___ DATA SUPPLIED
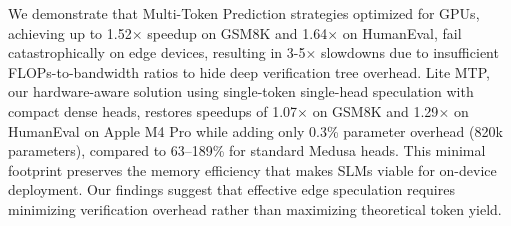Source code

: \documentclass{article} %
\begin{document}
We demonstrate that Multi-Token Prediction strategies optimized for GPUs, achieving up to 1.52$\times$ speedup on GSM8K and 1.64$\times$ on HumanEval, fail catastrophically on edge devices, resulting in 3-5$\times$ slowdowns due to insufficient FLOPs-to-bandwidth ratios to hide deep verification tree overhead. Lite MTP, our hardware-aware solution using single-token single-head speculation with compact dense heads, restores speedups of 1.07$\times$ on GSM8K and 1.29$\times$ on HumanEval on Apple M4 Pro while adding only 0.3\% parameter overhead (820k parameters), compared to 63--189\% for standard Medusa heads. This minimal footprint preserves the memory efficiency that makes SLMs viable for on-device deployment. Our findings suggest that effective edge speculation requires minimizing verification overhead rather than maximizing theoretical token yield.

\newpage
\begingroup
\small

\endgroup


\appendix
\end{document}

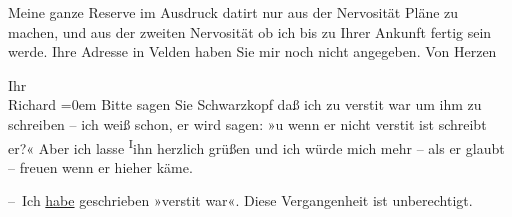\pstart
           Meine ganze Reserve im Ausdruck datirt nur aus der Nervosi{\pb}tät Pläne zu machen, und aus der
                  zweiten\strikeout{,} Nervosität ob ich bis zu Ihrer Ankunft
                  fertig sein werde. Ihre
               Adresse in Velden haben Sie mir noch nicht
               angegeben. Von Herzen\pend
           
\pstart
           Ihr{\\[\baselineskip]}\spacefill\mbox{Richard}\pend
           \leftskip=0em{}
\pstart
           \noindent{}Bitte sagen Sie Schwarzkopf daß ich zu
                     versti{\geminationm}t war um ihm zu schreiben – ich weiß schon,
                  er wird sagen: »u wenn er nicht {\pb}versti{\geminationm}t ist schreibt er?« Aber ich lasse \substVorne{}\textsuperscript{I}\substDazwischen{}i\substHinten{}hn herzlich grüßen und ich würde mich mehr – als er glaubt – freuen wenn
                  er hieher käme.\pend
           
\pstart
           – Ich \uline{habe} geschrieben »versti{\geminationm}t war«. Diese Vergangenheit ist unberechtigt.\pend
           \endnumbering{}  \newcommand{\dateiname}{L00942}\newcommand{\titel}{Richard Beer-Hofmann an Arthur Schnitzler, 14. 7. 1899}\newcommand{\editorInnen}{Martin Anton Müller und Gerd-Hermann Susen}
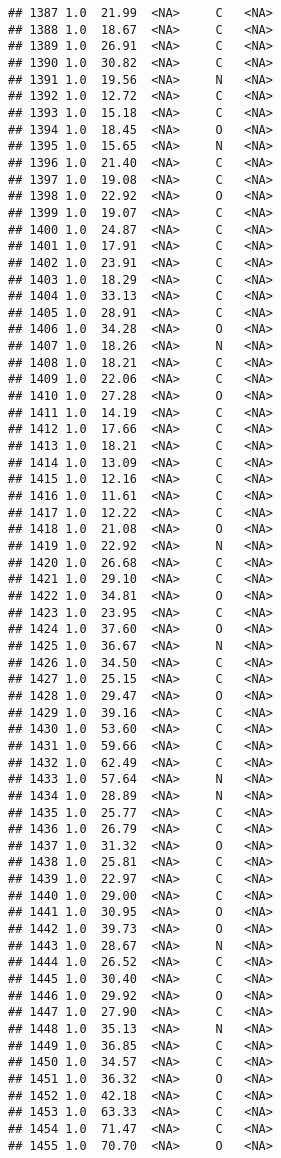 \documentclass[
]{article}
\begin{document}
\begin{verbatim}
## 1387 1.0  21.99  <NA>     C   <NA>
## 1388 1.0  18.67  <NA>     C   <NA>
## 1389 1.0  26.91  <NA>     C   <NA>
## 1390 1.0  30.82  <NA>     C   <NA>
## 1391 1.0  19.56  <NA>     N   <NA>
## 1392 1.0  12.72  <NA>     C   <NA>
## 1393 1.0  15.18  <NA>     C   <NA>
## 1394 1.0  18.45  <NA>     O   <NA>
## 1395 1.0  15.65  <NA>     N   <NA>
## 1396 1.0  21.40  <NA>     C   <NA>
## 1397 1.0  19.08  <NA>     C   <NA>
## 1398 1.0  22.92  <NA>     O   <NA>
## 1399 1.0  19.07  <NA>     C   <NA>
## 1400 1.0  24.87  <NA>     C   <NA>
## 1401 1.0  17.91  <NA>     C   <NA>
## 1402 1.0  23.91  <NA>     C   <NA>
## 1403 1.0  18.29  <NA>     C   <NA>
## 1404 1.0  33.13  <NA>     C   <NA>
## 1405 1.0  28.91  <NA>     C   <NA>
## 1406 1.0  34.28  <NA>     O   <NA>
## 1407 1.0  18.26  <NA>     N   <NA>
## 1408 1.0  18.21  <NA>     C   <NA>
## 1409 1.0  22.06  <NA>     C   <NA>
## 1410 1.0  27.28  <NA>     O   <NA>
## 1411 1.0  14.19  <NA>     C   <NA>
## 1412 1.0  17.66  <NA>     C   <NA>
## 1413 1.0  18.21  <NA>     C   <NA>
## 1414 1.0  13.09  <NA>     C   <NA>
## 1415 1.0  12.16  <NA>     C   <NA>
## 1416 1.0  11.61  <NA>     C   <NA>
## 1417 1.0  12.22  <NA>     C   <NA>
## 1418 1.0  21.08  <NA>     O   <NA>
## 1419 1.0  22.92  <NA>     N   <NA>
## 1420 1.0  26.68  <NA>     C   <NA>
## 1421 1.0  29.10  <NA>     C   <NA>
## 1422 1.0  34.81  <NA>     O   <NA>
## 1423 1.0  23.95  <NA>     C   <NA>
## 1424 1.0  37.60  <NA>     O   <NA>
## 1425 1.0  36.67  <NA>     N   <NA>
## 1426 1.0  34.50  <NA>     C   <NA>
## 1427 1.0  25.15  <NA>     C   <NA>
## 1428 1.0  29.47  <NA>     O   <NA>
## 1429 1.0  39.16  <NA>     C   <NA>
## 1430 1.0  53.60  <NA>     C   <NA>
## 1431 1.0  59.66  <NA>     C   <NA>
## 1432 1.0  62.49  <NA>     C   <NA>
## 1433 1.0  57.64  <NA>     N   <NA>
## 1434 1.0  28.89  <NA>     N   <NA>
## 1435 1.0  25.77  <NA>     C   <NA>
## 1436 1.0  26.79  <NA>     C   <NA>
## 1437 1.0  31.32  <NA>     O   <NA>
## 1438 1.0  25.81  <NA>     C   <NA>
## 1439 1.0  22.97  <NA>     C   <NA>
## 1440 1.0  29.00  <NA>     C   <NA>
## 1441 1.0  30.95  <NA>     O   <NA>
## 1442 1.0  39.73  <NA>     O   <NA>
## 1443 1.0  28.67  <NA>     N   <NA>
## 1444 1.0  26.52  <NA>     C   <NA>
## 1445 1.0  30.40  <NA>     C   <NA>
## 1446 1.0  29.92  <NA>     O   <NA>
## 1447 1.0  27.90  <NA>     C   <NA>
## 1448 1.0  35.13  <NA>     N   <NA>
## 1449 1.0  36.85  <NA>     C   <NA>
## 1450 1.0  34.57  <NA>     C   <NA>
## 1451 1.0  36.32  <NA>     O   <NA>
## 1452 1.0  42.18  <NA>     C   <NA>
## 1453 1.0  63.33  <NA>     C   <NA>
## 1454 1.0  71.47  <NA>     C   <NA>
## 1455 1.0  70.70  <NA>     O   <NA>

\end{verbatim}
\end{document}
______
___ DATA SUPPLIED
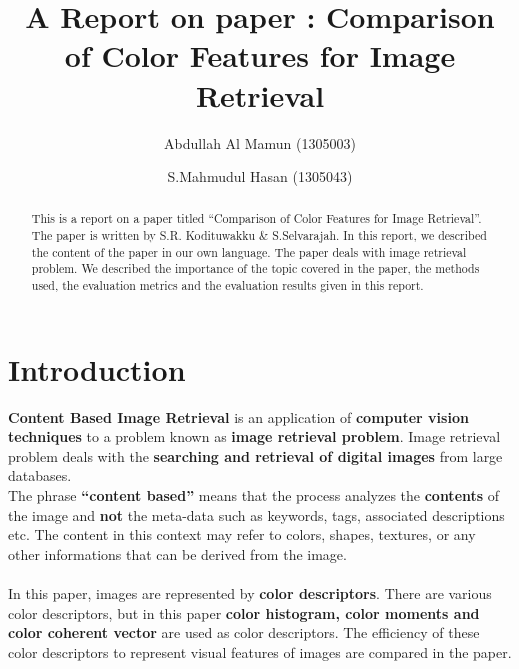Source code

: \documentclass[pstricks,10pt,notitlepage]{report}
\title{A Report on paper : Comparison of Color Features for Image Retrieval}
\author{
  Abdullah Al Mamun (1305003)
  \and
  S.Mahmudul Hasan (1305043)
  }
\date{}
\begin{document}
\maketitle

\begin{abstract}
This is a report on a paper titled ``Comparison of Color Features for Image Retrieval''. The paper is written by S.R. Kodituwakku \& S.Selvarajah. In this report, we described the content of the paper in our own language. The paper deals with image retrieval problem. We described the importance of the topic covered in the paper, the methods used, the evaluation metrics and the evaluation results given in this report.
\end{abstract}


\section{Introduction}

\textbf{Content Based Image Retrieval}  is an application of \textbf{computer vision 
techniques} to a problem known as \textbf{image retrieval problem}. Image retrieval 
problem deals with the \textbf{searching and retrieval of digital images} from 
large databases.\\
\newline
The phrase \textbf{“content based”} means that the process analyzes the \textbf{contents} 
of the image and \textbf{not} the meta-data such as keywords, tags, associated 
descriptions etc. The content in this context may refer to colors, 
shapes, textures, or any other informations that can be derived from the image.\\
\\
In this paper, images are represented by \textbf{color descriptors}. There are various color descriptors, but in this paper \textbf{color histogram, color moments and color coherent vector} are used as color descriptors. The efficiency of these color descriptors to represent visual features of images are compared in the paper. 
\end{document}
______
*WHAT YOU NEED TO DO*.
Retype exactly the span of lines from the one with "## 1412 1.0" through the one with "## 1424 1.0"; include both ends and omit the rest of the material.

*COMPLETED TASK*.
## 1412 1.0  17.66  <NA>     C   <NA>
## 1413 1.0  18.21  <NA>     C   <NA>
## 1414 1.0  13.09  <NA>     C   <NA>
## 1415 1.0  12.16  <NA>     C   <NA>
## 1416 1.0  11.61  <NA>     C   <NA>
## 1417 1.0  12.22  <NA>     C   <NA>
## 1418 1.0  21.08  <NA>     O   <NA>
## 1419 1.0  22.92  <NA>     N   <NA>
## 1420 1.0  26.68  <NA>     C   <NA>
## 1421 1.0  29.10  <NA>     C   <NA>
## 1422 1.0  34.81  <NA>     O   <NA>
## 1423 1.0  23.95  <NA>     C   <NA>
## 1424 1.0  37.60  <NA>     O   <NA>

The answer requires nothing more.